Hypothesis for experence levle H0: Beta1 = Beta2 = Beta3…= Beta, there is no differnce between the treatment groups H1: Beta1!= Beta2..= Beta, at least one of the mean is different.
** Barplot**
mean_calories <- tapply(gym2$Calories_Burned, gym2$Workout_Type, mean)
barplot(mean_calories,
xlab = "Workout Type",
ylab = "Mean Calories Burned",
main = "Average Calories Burned by Workout Type and Experience Level")
Two-way ANOVA
aov5 <- aov(Calories_Burned ~ Workout_Type * Experience_Level, data = gym2)
summary(aov5)
## Df Sum Sq Mean Sq F value Pr(>F)
## Workout_Type 3 211670 70557 1.936 0.122
## Experience_Level 2 36723588 18361794 503.764 <2e-16 ***
## Workout_Type:Experience_Level 6 289090 48182 1.322 0.244
## Residuals 961 35027713 36449
## ---
## Signif. codes: 0 '***' 0.001 '**' 0.01 '*' 0.05 '.' 0.1 ' ' 1
Conclusion: From our hypothesis test, because the p value(0.122) is greater than the sginificant levle 0.08. As a result, we rejcte the H0, and conclude that at least one of the mean is different.
Normality Check
gym2$residuals <- aov5$residuals
qqnorm(aov5$residual)
qqline(aov5$residual, col = "blue")
shapiro.test(aov5$residual)
##
## Shapiro-Wilk normality test
##
## data: aov5$residual
## W = 0.98995, p-value = 3.286e-06
Conclusion: Based on Shapiro-wilk test, the p values (3.286e-06) it is less the significant level 0.08. So, the normality is met and we reject the H0. Additionaly, from the QQ plot, the dots and the line does matched pretty well with linearity. So we need to use Barlett Test.
Equal Variance
bartlett.test(Calories_Burned ~ interaction(Workout_Type, Experience_Level), data = gym2)
##
## Bartlett test of homogeneity of variances
##
## data: Calories_Burned by interaction(Workout_Type, Experience_Level)

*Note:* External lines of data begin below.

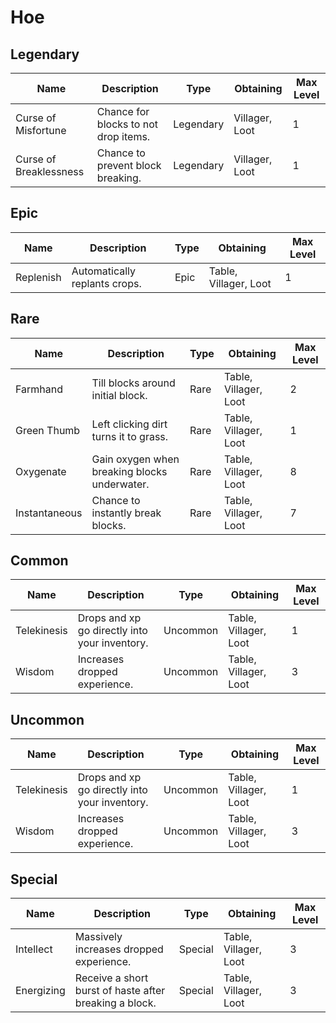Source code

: # Hoe
## Legendary
Name | Description | Type | Obtaining | Max Level
--- | --- | --- | --- | ---
Curse of Misfortune | Chance for blocks to not drop items. | Legendary | Villager, Loot | 1
Curse of Breaklessness | Chance to prevent block breaking. | Legendary | Villager, Loot | 1
## Epic
Name | Description | Type | Obtaining | Max Level
--- | --- | --- | --- | ---
Replenish | Automatically replants crops. | Epic | Table, Villager, Loot | 1
## Rare
Name | Description | Type | Obtaining | Max Level
--- | --- | --- | --- | ---
Farmhand | Till blocks around initial block. | Rare | Table, Villager, Loot | 2
Green Thumb | Left clicking dirt turns it to grass. | Rare | Table, Villager, Loot | 1
Oxygenate | Gain oxygen when breaking blocks underwater. | Rare | Table, Villager, Loot | 8
Instantaneous | Chance to instantly break blocks. | Rare | Table, Villager, Loot | 7
## Common
Name | Description | Type | Obtaining | Max Level
--- | --- | --- | --- | ---
Telekinesis | Drops and xp go directly into your inventory. | Uncommon | Table, Villager, Loot | 1
Wisdom | Increases dropped experience. | Uncommon | Table, Villager, Loot | 3
## Uncommon
Name | Description | Type | Obtaining | Max Level
--- | --- | --- | --- | ---
Telekinesis | Drops and xp go directly into your inventory. | Uncommon | Table, Villager, Loot | 1
Wisdom | Increases dropped experience. | Uncommon | Table, Villager, Loot | 3
## Special
Name | Description | Type | Obtaining | Max Level
--- | --- | --- | --- | ---
Intellect | Massively increases dropped experience. | Special | Table, Villager, Loot | 3
Energizing | Receive a short burst of haste after breaking a block. | Special | Table, Villager, Loot | 3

## Bartlett's K-squared = 73.372, df = 11, p-value = 2.78e-11
main_effectsModel <- aov(Calories_Burned ~ Workout_Type*Experience_Level, data = gym2)
summary(main_effectsModel)
## Df Sum Sq Mean Sq F value Pr(>F)
## Workout_Type 3 211670 70557 1.936 0.122
## Experience_Level 2 36723588 18361794 503.764 <2e-16 ***
## Workout_Type:Experience_Level 6 289090 48182 1.322 0.244
## Residuals 961 35027713 36449
## ---
## Signif. codes: 0 '***' 0.001 '**' 0.01 '*' 0.05 '.' 0.1 ' ' 1
Conclusion: For workout type, The p valaue (0.122) is less that 0.08, so we do not reject the H0. So there is no strong evidence to suggest that work out type has significant impact on calories burned. For experience levle The p valaue (2e-16) is less that 0.08, so we reject the H0. So there is strong evidence to suggest that experience level has significant impact on calories burned. For interaction effect, The p valaue (0,244) is greater than 0.08, so we do not reject the H0. So there is not a strong evidence to suggest that interaction between workout type and experience level. However, the interaction between workout type and experience level is statistcally significant, it is important to check the main effects as well. The interaction significaten means the effect of one factor to another.